Siamo così fatti, che i doveri comuni dell'amicizia assorbono buona parte della nostra vita. È ragionevole amare la virtù, stimare le buone azioni, essere riconoscenti per il bene ricevuto e a volte anche mettere un limite al nostro benessere per aumentare l'onore e i vantaggi di coloro che amiamo e che meritano di essere amati.
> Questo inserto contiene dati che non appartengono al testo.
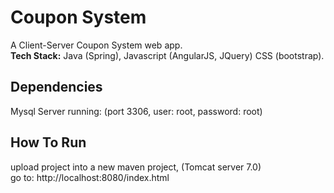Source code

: # Coupon System
A Client-Server Coupon System web app.  
**Tech Stack:** Java (Spring), Javascript (AngularJS, JQuery) CSS (bootstrap).
  
## Dependencies
Mysql Server running: (port 3306, user: root, password: root)

## How To Run
upload project into a new maven project, (Tomcat server 7.0)  
go to: http://localhost:8080/index.html
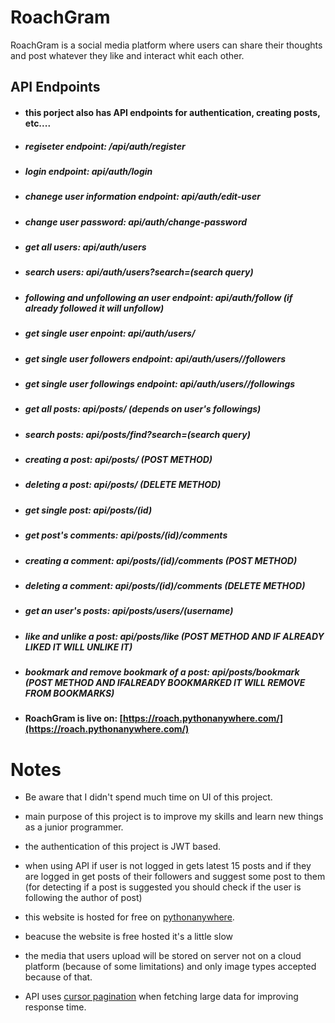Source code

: # RoachGram

RoachGram is a social media platform where users can share their thoughts and post whatever they like and interact whit each other.



## API Endpoints

* #### this porject also has API endpoints for authentication, creating posts, etc....

* ##### regiseter endpoint: /api/auth/register

* ##### login endpoint: api/auth/login

* ##### chanege user information endpoint: api/auth/edit-user

* ##### change user password: api/auth/change-password

* ##### get all users: api/auth/users

* ##### search users: api/auth/users?search=(search query)

* ##### following and unfollowing an user endpoint: api/auth/follow (if already followed it will unfollow)

* ##### get single user enpoint: api/auth/users/<username>

* ##### get single user followers endpoint: api/auth/users/<useranme>/followers

* ##### get single user followings endpoint: api/auth/users/<username>/followings

* ##### get all posts: api/posts/ (depends on user's followings) 

* ##### search posts: api/posts/find?search=(search query)

* ##### creating a post: api/posts/ (POST METHOD)

* ##### deleting a post: api/posts/ (DELETE METHOD)

* ##### get single post: api/posts/(id)

* ##### get post's comments: api/posts/(id)/comments

* ##### creating a comment: api/posts/(id)/comments (POST METHOD)

* ##### deleting a comment: api/posts/(id)/comments (DELETE METHOD)

* ##### get an user's posts: api/posts/users/(username)

* ##### like and unlike a post: api/posts/like (POST METHOD AND IF ALREADY LIKED IT WILL UNLIKE IT)

* ##### bookmark and remove bookmark of a post: api/posts/bookmark (POST METHOD AND IFALREADY BOOKMARKED IT WILL REMOVE FROM BOOKMARKS)


* #### RoachGram is live on: [https://roach.pythonanywhere.com/](https://roach.pythonanywhere.com/)

# Notes

* Be aware that I didn't spend much time on UI of this project.

* main purpose of this project is to improve my skills and learn new things as a junior programmer.

* the authentication of this project is JWT based.

* when using API if user is not logged in gets latest 15 posts and if they are logged in get posts of their followers and suggest some post to them (for detecting if a post is suggested you should check if the user is following the author of post)

* this website is hosted for free on [pythonanywhere](https://pythonanywhere.com/).

* beacuse the website is free hosted it's a little slow

* the media that users upload will be stored on server not on a cloud platform (because of some limitations) and only image types accepted because of that.

* API uses [cursor pagination](https://www.django-rest-framework.org/api-guide/pagination/#cursorpagination) when fetching large data for improving response time.
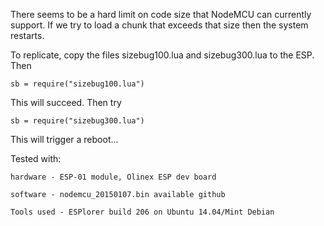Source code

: There seems to be a hard limit on code size that
NodeMCU can currently support. If we try to load a
chunk that exceeds that size then the system restarts.

To replicate, copy the files sizebug100.lua and sizebug300.lua
to the ESP. Then

    sb = require("sizebug100.lua")

This will succeed. Then try

    sb = require("sizebug300.lua")

This will trigger a reboot...

Tested with:

    hardware - ESP-01 module, Olinex ESP dev board
    
    software - nodemcu_20150107.bin available github
    
    Tools used - ESPlorer build 206 on Ubuntu 14.04/Mint Debian
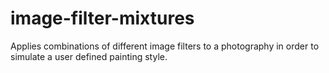 image-filter-mixtures
=====================

Applies combinations of different image filters to a photography in order to simulate a user defined painting style.
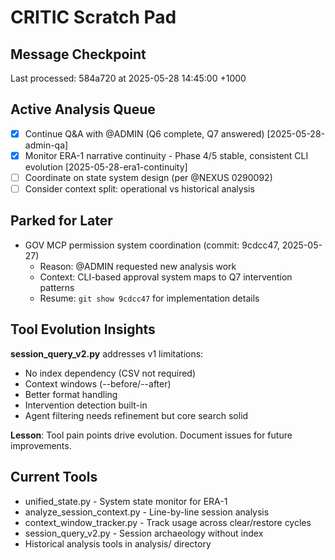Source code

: # CRITIC Scratch Pad

## Message Checkpoint
Last processed: 584a720 at 2025-05-28 14:45:00 +1000

## Active Analysis Queue
- [x] Continue Q&A with @ADMIN (Q6 complete, Q7 answered) [2025-05-28-admin-qa]
- [x] Monitor ERA-1 narrative continuity - Phase 4/5 stable, consistent CLI evolution [2025-05-28-era1-continuity]
- [ ] Coordinate on state system design (per @NEXUS 0290092)
- [ ] Consider context split: operational vs historical analysis

## Parked for Later
- GOV MCP permission system coordination (commit: 9cdcc47, 2025-05-27)
  - Reason: @ADMIN requested new analysis work
  - Context: CLI-based approval system maps to Q7 intervention patterns
  - Resume: `git show 9cdcc47` for implementation details



## Tool Evolution Insights
**session_query_v2.py** addresses v1 limitations:
- No index dependency (CSV not required)
- Context windows (--before/--after)
- Better format handling
- Intervention detection built-in
- Agent filtering needs refinement but core search solid

**Lesson**: Tool pain points drive evolution. Document issues for future improvements.


## Current Tools
- unified_state.py - System state monitor for ERA-1
- analyze_session_context.py - Line-by-line session analysis
- context_window_tracker.py - Track usage across clear/restore cycles
- session_query_v2.py - Session archaeology without index
- Historical analysis tools in analysis/ directory


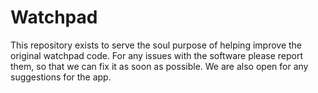# Watchpad

This repository exists to serve the soul purpose of helping improve the original watchpad code. For any issues with the software please report them, so that we can fix it as soon as possible. We are also open for any suggestions for the app.
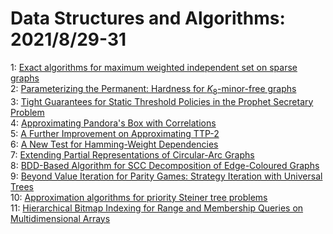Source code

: # Data Structures and Algorithms: 2021/8/29-31  
1: [Exact algorithms for maximum weighted independent set on sparse graphs](https://doi.org/10.48550/arXiv.2108.12840)  
2: [Parameterizing the Permanent: Hardness for $K_8$-minor-free graphs](https://doi.org/10.48550/arXiv.2108.12879)  
3: [Tight Guarantees for Static Threshold Policies in the Prophet Secretary  Problem](https://doi.org/10.48550/arXiv.2108.12893)  
4: [Approximating Pandora's Box with Correlations](https://doi.org/10.48550/arXiv.2108.12976)  
5: [A Further Improvement on Approximating TTP-2](https://doi.org/10.48550/arXiv.2108.13060)  
6: [A New Test for Hamming-Weight Dependencies](https://doi.org/10.48550/arXiv.2108.13061)  
7: [Extending Partial Representations of Circular-Arc Graphs](https://doi.org/10.48550/arXiv.2108.13076)  
8: [BDD-Based Algorithm for SCC Decomposition of Edge-Coloured Graphs](https://doi.org/10.48550/arXiv.2108.13113)  
9: [Beyond Value Iteration for Parity Games: Strategy Iteration with  Universal Trees](https://doi.org/10.48550/arXiv.2108.13338)  
10: [Approximation algorithms for priority Steiner tree problems](https://doi.org/10.48550/arXiv.2108.13544)  
11: [Hierarchical Bitmap Indexing for Range and Membership Queries on  Multidimensional Arrays](https://doi.org/10.48550/arXiv.2108.13735)  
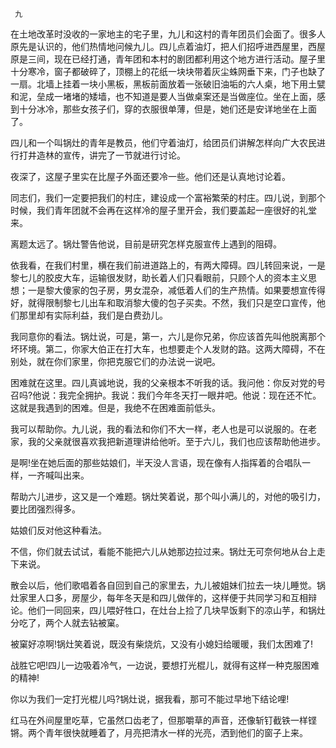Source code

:      九 

   在土地改革时没收的一家地主的宅子里，九儿和这村的青年团员们会面了。很多人原先是认识的，他们热情地问候九儿。四儿点着油灯，把人们招呼进西屋里，西屋原是三间，现在已经打通，青年团和本村的剧团都利用这个地方进行活动。屋子里十分寒冷，窗子都破碎了，顶棚上的花纸一块块带着灰尘蛛网垂下来，门子也缺了一扇。北墙上挂着一块小黑板，黑板前面放着一张破旧油垢的六人桌，地下用土甓和泥，垒成一堵堵的矮墙，也不知道是要人当做桌案还是当做座位。坐在上面，感到十分冰冷，那些女孩子们，穿的衣服很单薄，但是，她们还是安详地坐在上面了。 

   四儿和一个叫锅灶的青年是教员，他们守着油灯，给团员们讲解怎样向广大农民进行打井造林的宣传，讲完了一节就进行讨论。 

   夜深了，这屋子里实在比屋子外面还要冷一些。他们还是认真地讨论着。 

   同志们，我们一定要把我们的村庄，建设成一个富裕繁荣的村庄。四儿说，到那个时候，我们青年团就不会再在这样冷的屋子里开会，我们要盖起一座很好的礼堂来。

   离题太远了。锅灶警告他说，目前是研究怎样克服宣传上遇到的阻碍。

   依我看，在我们村里，横在我们前进道路上的，有两大障碍。四儿转回来说，一是黎七儿的胶皮大车，运输很发财，助长着人们只看眼前，只顾个人的资本主义思想；一是黎大傻家的包子房，男女混杂，减低着人们的生产热情。如果要想宣传得好，就得限制黎七儿出车和取消黎大傻的包子买卖。不然，我们只是空口宣传，他们那里却有实际利益，我们是白费劲儿。

   我同意你的看法。锅灶说，可是，第一，六儿是你兄弟，你应该首先叫他脱离那个坏环境。第二，你家大伯正在打大车，也想要走个人发财的路。这两大障碍，不在别处，就在你们家里，你把克服它们的办法说一说吧。

   困难就在这里。四儿真诚地说，我的父亲根本不听我的话。我问他：你反对党的号召吗?他说：我完全拥护。我说：我们今年冬天打一眼井吧。他说：现在还不忙。这就是我遇到的困难。但是，我绝不在困难面前低头。

   我可以帮助你。九儿说，我的看法和你们不大一样，老人也是可以说服的。在老家，我的父亲就很喜欢我把新道理讲给他听。至于六儿，我们也应该帮助他进步。

   是啊!坐在她后面的那些姑娘们，半天没人言语，现在像有人指挥着的合唱队一样，一齐喊叫出来。 

   帮助六儿进步，这又是一个难题。锅灶笑着说，那个叫小满儿的，对他的吸引力，要比团强烈得多。

   姑娘们反对他这种看法。 

   不信，你们就去试试，看能不能把六儿从她那边拉过来。锅灶无可奈何地从台上走下来说。 

   散会以后，他们歌唱着各自回到自己的家里去，九儿被姐妹们拉去一块儿睡觉。锅灶家里人口多，房屋少，每年冬天是和四儿做伴的，这样便于共同学习和互相辩论。他们一同回来，四儿喂好牲口，在灶台上捡了几块早饭剩下的凉山芋，和锅灶分吃了，两个人就去钻被窠。 

   被窠好凉啊!锅灶笑着说，既没有柴烧炕，又没有小媳妇给暖暖，我们太困难了!

   战胜它吧!四儿一边吸着冷气，一边说，要想打光棍儿，就得有这样一种克服困难的精神!

   你以为我们一定打光棍儿吗?锅灶说，据我看，那可不能过早地下结论哩!

   红马在外间屋里吃草，它虽然口齿老了，但那嚼草的声音，还像斩钉截铁一样铿锵。两个青年很快就睡着了，月亮把清水一样的光亮，洒到他们的窗子上来。 

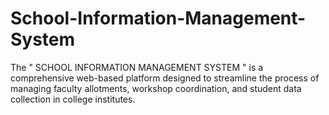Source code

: # School-Information-Management-System
The " SCHOOL INFORMATION MANAGEMENT SYSTEM " is a comprehensive web-based platform designed to streamline the process of managing faculty allotments, workshop coordination, and student data collection in college institutes. 
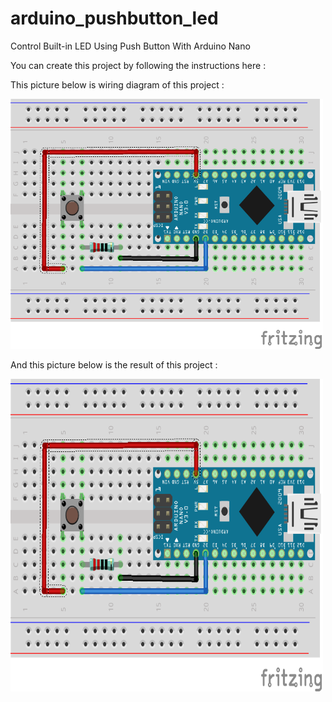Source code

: # arduino_pushbutton_led
Control Built-in LED Using Push Button With Arduino Nano

You can create this project by following the instructions here : 

This picture below is wiring diagram of this project :

<img src="https://github.com/ardhi12/arduino_pushbutton_led/blob/master/Wiring%20diagram.png" width="500" height="400">

And this picture below is the result of this project :

<img src="https://github.com/ardhi12/arduino_pushbutton_led/blob/master/Wiring%20diagram.png" width="500" height="500">
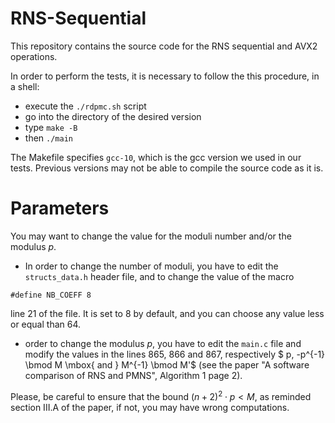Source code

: # RNS-Sequential
This repository contains the source code for the RNS sequential and AVX2 operations.

In order to perform the tests, it is necessary to follow the this procedure, in a shell:

- execute the `./rdpmc.sh` script
- go into the directory of the desired version
- type `make -B`
- then `./main`

The Makefile specifies `gcc-10`, which is the gcc version we used in our tests. Previous versions may not be able to compile the source code as it is.

# Parameters
You may want to change the value for the moduli number and/or the modulus $p$.

- In order to change the number of moduli, you have to edit the `structs_data.h` header file, and to change the value of the macro

`#define NB_COEFF 8`

line 21 of the file. It is set to $8$ by default, and you can choose any value less or equal than $64$.

- order to change the modulus $p$, you have to edit the `main.c` file and modify the values in the lines 865, 866 and 867, respectively $ p, -p^{-1} \bmod M \mbox{ and } M^{-1} \bmod M'$ (see the paper "A software comparison of RNS and PMNS", Algorithm 1 page 2).

Please, be careful to ensure that the bound $(n+2)^2\cdot p < M$, as reminded section III.A of the paper, if not, you may have wrong computations.
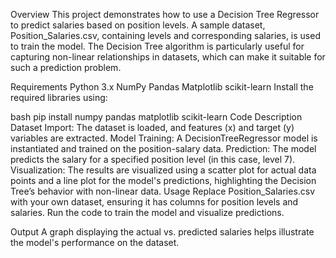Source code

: Overview
This project demonstrates how to use a Decision Tree Regressor to predict salaries based on position levels. A sample dataset, Position_Salaries.csv, containing levels and corresponding salaries, is used to train the model. The Decision Tree algorithm is particularly useful for capturing non-linear relationships in datasets, which can make it suitable for such a prediction problem.

Requirements
Python 3.x
NumPy
Pandas
Matplotlib
scikit-learn
Install the required libraries using:

bash
pip install numpy pandas matplotlib scikit-learn
Code Description
Dataset Import: The dataset is loaded, and features (x) and target (y) variables are extracted.
Model Training: A DecisionTreeRegressor model is instantiated and trained on the position-salary data.
Prediction: The model predicts the salary for a specified position level (in this case, level 7).
Visualization: The results are visualized using a scatter plot for actual data points and a line plot for the model's predictions, highlighting the Decision Tree’s behavior with non-linear data.
Usage
Replace Position_Salaries.csv with your own dataset, ensuring it has columns for position levels and salaries. Run the code to train the model and visualize predictions.

Output
A graph displaying the actual vs. predicted salaries helps illustrate the model's performance on the dataset.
Se dunque gli abitanti di un paese riescono a trovare tra di loro uno di quei rari uomini che abbia dato loro prova di grande preveggenza per salvarli, di grande coraggio a loro difesa, di grande prudenza per il loro governo; se alla lunga si abituano ad obbedirgli e si fidano di lui fino a riconoscergli una certa supremazia, non saprei proprio dire se sia saggio rimuoverlo da dove faceva bene per metterlo dove potrebbe fare male; sembra infatti naturale essere benevoli con colui che ci ha procurato del bene e di non temerne il male.
Ma, buon Dio, che cos'è mai questo? Come chiameremo questa disgrazia? Qual è questo vizio, questo vizio orribile di vedere un numero infinito di uomini non solo ubbidire ma servire, non essere governati ma tiranneggiati, non possedendo né beni, né genitori, né figli e neppure la vita stessa? Di vederli soffrire rapine, licenziosità, crudeltà, non da parte di un'armata o di un'orda di barbari contro cui ciascuno dovrebbe difendere il proprio sangue e la propria vita, ma da parte di uno solo! E non di un Ercole o di un Sansone, ma di un omuncolo che spesso è il più vile, il più effeminato di tutta la nazione, che non ha mai annusato la polvere delle battaglie e neppure calcato la sabbia di un torneo, che non è solamente inadatto a comandare gli uomini, ma anche occupato a soddisfare la minima femminuccia! Chiameremo questa viltà? Chiameremo vili e codardi questi uomini sottomessi? Se due, se tre, se quattro cedono ad uno solo, ciò è strano, ma tuttavia possibile; si potrebbe dire a ragione che è questione di mancanza di coraggio. Ma se cento, se mille persone si lasciano opprimere da uno solo, si dirà ancora che non osano prendersela con lui, o che non lo vogliono, e che non è codardia, ma piuttosto disprezzo e sdegno?
E infine, se vediamo non cento o mille persone, ma cento villaggi, mille città, milioni e milioni di uomini che non assalgono colui che li tratta tutti come servi e schiavi, come qualificheremo tutto ciò? È viltà?

[...]

Ora questo tiranno solo, non c'è bisogno né di combatterlo né di abbatterlo. Egli viene meno da solo, basta che il paese non se ne lasci asservire. Non si tratta di toglierli qualcosa, ma di non dargli nulla. Non c'è bisogno che il paese si sforzi di fare qualcosa per sé, basta che non faccia nulla contro di sé. Sono dunque i popoli stessi, che si lasciano o, per meglio dire, si fanno maltrattare, perché, smettendo di servire, essi sarebbero liberi. È il popolo che diventa servo e che si taglia la gola da solo, che, potendo scegliere tra essere sottomesso ed essere libero, respinge la libertà e accetta il giogo, che consente il proprio male o piuttosto lo ricerca...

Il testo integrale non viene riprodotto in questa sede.